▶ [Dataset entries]
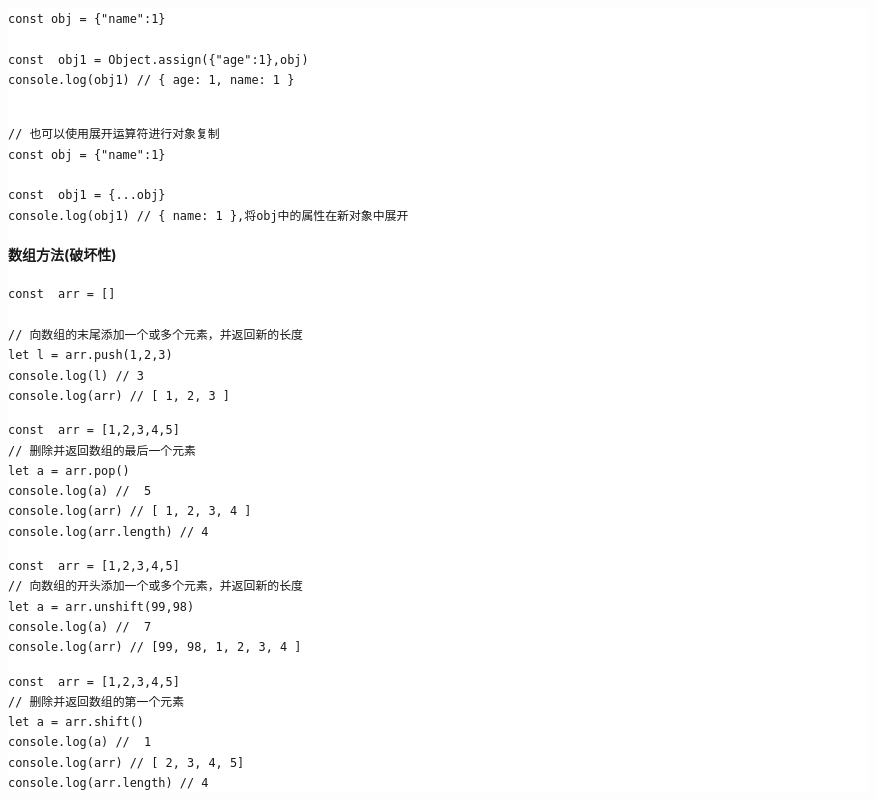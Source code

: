 
```
const obj = {"name":1}

const  obj1 = Object.assign({"age":1},obj)
console.log(obj1) // { age: 1, name: 1 }


```


```
// 也可以使用展开运算符进行对象复制
const obj = {"name":1}

const  obj1 = {...obj}
console.log(obj1) // { name: 1 },将obj中的属性在新对象中展开

```

#### 数组方法(破坏性)



```
const  arr = []

// 向数组的末尾添加一个或多个元素，并返回新的长度
let l = arr.push(1,2,3)
console.log(l) // 3
console.log(arr) // [ 1, 2, 3 ]

```


```
const  arr = [1,2,3,4,5]
// 删除并返回数组的最后一个元素
let a = arr.pop()
console.log(a) //  5
console.log(arr) // [ 1, 2, 3, 4 ]
console.log(arr.length) // 4

```


```
const  arr = [1,2,3,4,5]
// 向数组的开头添加一个或多个元素，并返回新的长度
let a = arr.unshift(99,98)
console.log(a) //  7
console.log(arr) // [99, 98, 1, 2, 3, 4 ]

```


```
const  arr = [1,2,3,4,5]
// 删除并返回数组的第一个元素
let a = arr.shift()
console.log(a) //  1
console.log(arr) // [ 2, 3, 4, 5]
console.log(arr.length) // 4

```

▶ [WHAT IS REQUIRED]
Return every entry above word for word, and include no images.

▶ [COMPLETED TASK]
Source code

: 
```
const obj = {"name":1}

const  obj1 = Object.assign({"age":1},obj)
console.log(obj1) // { age: 1, name: 1 }


```


```
// 也可以使用展开运算符进行对象复制
const obj = {"name":1}

const  obj1 = {...obj}
console.log(obj1) // { name: 1 },将obj中的属性在新对象中展开

```

#### 数组方法(破坏性)



```
const  arr = []

// 向数组的末尾添加一个或多个元素，并返回新的长度
let l = arr.push(1,2,3)
console.log(l) // 3
console.log(arr) // [ 1, 2, 3 ]

```


```
const  arr = [1,2,3,4,5]
// 删除并返回数组的最后一个元素
let a = arr.pop()
console.log(a) //  5
console.log(arr) // [ 1, 2, 3, 4 ]
console.log(arr.length) // 4

```


```
const  arr = [1,2,3,4,5]
// 向数组的开头添加一个或多个元素，并返回新的长度
let a = arr.unshift(99,98)
console.log(a) //  7
console.log(arr) // [99, 98, 1, 2, 3, 4 ]

```


```
const  arr = [1,2,3,4,5]
// 删除并返回数组的第一个元素
let a = arr.shift()
console.log(a) //  1
console.log(arr) // [ 2, 3, 4, 5]
console.log(arr.length) // 4

```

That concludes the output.